I have now discovered a good way of justifying the expense, and that is to collect shellfish as I go. There is a good market for the shellfish that can be collected along the shoreline. I don’t know the Dutch word, but ‘winkles’ – like snails but they live on the rocks – can be sold to a fish agent for 1,20 sterling (about two euros) a kilo. If you find a good spot where no one else has been for a while it is possible to collect bucketfuls in a short time. So I came home with almost 75 kilos, in sacks, that had taken about six hours to pick over two days. That is not a bad rate of pay for messing about in boats! Whisper can be sailed into the tightest corners where no one else dares to go and sailed home, without the Iron Horse needing to burn fuel.
Ellen says that if I come back with almost ninety sterling each time I go out for a few days I may go again, so that’s good as well.
Here are a few other fotos of Whisper at her mooring where she dries out at low water, and a view looking back from near Arisaig with the Ardnamurchan peninsular in the distance. In the last photo – if you can spot it – there is a get away from it all holiday cabin. It has the view in the other photo.
I am really starting to get a better feel for the area, The Looking for Tom Cruise might be a big success in summer 2005 (D.V.!).
One thing you may be interested in, I have solved the problem in the Coaster of the small self draining holes on the side decks. I first removed the small copper inserts which I always felt were too small. Drilled the holes out bigger so that it is now 22 millimetre.
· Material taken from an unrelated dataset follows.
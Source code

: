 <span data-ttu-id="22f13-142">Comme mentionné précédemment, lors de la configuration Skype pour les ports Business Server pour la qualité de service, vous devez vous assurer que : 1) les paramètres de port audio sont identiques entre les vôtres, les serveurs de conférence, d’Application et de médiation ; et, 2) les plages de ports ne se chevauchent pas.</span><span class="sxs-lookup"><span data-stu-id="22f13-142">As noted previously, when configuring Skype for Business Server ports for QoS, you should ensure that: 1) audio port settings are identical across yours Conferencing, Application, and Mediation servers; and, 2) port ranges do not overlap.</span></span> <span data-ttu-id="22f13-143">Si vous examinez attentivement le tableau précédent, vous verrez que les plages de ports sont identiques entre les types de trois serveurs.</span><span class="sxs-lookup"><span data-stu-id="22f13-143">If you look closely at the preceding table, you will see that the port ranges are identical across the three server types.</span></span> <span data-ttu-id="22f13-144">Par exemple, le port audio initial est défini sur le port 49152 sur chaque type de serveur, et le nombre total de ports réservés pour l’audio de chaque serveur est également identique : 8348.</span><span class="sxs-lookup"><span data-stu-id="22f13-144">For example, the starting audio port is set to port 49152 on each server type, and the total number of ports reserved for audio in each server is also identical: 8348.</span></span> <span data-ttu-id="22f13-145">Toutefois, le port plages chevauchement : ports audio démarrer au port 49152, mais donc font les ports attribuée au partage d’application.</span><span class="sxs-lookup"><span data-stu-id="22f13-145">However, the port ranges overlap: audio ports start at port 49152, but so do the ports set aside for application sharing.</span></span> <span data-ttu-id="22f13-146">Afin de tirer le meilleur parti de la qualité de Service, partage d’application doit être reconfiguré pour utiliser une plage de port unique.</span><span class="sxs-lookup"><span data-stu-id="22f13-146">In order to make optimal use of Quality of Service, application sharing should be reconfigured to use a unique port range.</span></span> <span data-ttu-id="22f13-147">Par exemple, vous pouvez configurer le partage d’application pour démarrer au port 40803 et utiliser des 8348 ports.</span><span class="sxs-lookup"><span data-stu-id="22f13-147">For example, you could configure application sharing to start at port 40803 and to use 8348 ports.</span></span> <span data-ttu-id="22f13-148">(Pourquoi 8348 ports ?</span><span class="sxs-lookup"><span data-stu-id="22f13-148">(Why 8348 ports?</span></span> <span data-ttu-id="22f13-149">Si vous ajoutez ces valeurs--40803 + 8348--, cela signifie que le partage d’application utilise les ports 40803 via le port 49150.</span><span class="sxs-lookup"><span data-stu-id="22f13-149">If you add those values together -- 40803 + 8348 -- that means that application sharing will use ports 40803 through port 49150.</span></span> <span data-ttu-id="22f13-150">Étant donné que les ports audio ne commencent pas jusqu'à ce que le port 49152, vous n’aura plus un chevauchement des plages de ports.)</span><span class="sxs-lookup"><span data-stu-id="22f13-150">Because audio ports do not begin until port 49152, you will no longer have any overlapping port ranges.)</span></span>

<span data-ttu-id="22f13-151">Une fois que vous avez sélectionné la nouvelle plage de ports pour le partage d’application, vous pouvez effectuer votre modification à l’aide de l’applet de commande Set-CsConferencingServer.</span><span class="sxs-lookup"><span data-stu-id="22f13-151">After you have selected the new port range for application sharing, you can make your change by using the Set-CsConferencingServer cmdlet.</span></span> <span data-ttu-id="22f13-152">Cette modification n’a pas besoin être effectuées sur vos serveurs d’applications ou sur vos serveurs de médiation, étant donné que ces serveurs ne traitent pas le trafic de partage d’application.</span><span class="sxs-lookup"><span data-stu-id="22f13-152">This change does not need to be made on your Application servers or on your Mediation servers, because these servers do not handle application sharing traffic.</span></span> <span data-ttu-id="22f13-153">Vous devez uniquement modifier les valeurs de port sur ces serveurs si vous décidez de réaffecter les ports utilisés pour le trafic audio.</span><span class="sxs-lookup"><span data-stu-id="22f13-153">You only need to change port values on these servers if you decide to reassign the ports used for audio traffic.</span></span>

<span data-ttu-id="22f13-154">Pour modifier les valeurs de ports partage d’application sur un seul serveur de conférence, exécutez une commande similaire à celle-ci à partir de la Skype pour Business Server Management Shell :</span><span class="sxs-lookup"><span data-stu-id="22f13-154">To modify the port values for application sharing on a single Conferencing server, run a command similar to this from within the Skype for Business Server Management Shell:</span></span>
Then I made other copper pipe inserts from an old bit of water pipe and fitted/sealed them in the holes in the same way as the original.
Finally I made two ‘cowls’. These are small, almost spoon shaped covers which I have fastened outside the hull over the holes, with three screws each. They are fitted so that they are open on one edge. This is facing to the stern and slightly down. Because they are only open at the stern the water flowing along the side of the boat goes over them and a vacuum is caused which sucks the water out from the inside of the cowl. So effectively that any water on the sidedeck is simply sucked away. You really hear a sucking sound like someone enjoying their soup!
The cowl also seems to stop the water from coming in through the hole onto the sidedeck when you are sailing showing your thigh – as we all seem to have that intrepid habit of going out when the wind is too strong (and I’m naming no names here)! The photo shows the idea, there are no patents on it.
If someone knew a plastics moulding company it might be a good thing to get them made in polypropylene or some UV stable plastic. Then they could be beautiful, and riveted in place. They would also have the advantage then that they would be flexible enough to withstand any hard landings etcetera. Mine are a bit more solid.